Colonial revolutionaries, the Founders, and a host of commentators and lawmakers living during the first one hundred years of the Republic all insisted on the fundamental nature of the right.
It has long been regarded as the true palladium of liberty. Colonists relied on it to assert and to win their independence, and the victorious Union sought to prevent a recalcitrant South from abridging it less than a century later.
The crucial role this deeply rooted right has played in our birth and history compels us to recognize that it is indeed fundamental, that it is necessary to the Anglo-American conception of ordered liberty that we have inherited.17 We are therefore persuaded that the Due Process Clause of the Fourteenth Amendment incorporates the Second Amendment and applies it against the states and local governments
http://www.ca9.uscourts.gov/datastore/opinions/2009/04/20/0715763.pdf pg 29
Actually, it’s hard to believe the Ninth wrote this. Maybe their warm milk was spiked.
Means that the states have to respect citizens’ RKBA, that the states have to obey the 2nd Amendment. (Perversely, the Supreme Court has required individual court cases to impose the Bill Of Rights on the states, per the 14th Amendment, one right at a time - and the 2nd hasn’t been so ruled on.)
:’)
“Incorporation” means that it falls under the 14th Amendment’s guarantee of citizens’ rights against the states, as well as against the federal government. IOW, Congress cannot infringe on the right of the people to keep and bear arms, and neither can states and localities.
Amazingly the appointees were Reagan, Clinton and Carter.
Yes: the Constitutional amendments, legally (thanks to perverse judicial history), do NOT apply to the states until the Supreme Court says they do - one right at a time.
NOTE: the 2nd Amendment is SELF-incorporated to all government entities at every level. It is MORE ABSOLUTE than the 1st Amendment, or any of the others, because it forbids not only CONGRESS, but ABNYONE from infringing on the 2nd Amendment. The 1st says “Congress shall make no law...”. The 2nd say “shall NOT be infringed!” Period!
ditto
This is very important.
Just about ever part of the Bill of Rights has been incorporated meaning that a court held that the right applied to state law [not just fed law].
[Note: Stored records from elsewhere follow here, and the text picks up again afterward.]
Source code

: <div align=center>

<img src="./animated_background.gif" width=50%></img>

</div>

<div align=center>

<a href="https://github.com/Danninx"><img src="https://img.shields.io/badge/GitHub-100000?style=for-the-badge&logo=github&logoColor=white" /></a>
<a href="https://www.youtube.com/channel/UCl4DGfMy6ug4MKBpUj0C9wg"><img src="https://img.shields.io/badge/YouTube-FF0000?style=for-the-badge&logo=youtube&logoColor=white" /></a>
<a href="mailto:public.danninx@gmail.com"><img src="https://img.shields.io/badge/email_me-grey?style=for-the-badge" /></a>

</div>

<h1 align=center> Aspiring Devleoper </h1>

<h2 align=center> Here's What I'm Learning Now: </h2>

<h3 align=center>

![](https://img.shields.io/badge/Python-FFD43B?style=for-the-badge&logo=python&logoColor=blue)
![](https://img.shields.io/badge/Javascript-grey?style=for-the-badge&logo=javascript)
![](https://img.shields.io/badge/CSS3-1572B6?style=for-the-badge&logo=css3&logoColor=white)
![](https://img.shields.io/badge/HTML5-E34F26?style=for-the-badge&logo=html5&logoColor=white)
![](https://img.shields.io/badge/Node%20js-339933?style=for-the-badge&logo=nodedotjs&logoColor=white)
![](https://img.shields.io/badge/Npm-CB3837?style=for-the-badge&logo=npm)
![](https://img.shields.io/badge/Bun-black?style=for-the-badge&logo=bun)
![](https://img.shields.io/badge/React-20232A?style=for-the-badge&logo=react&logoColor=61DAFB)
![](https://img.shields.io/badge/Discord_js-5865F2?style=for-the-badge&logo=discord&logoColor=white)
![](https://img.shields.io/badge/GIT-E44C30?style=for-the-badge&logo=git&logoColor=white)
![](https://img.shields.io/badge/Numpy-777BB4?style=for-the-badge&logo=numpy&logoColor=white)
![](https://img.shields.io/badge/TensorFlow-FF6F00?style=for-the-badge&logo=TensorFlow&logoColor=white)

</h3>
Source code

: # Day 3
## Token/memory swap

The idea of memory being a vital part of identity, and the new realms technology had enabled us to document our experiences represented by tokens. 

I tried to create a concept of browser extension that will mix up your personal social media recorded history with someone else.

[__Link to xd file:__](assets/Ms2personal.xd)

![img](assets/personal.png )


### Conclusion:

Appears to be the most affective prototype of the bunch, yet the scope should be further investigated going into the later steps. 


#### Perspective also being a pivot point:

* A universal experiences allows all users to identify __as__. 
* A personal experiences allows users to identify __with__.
Liberals do not want the second amendment to be incorporated so that states can continue to ban guns.
If the US Supreme Court affirms that the second amendment is incorporated [as they should do], then all state law will need to comply with it.
Actually, it's not: it's the same court that ruled (in Stewart) that a felon had the right to build & keep his own machineguns (if that's not "shall not be infringed", I don't know what is). Unfortunately it was effectively overturned by the Supreme Court in the extremely bizzare Raich case (to wit: the "interstate commerce" clause applies when someone reduces demand in illegal commerce - yes, you read that right).
Second Amendment incorporated against the states? Could somebody please translate the legalese?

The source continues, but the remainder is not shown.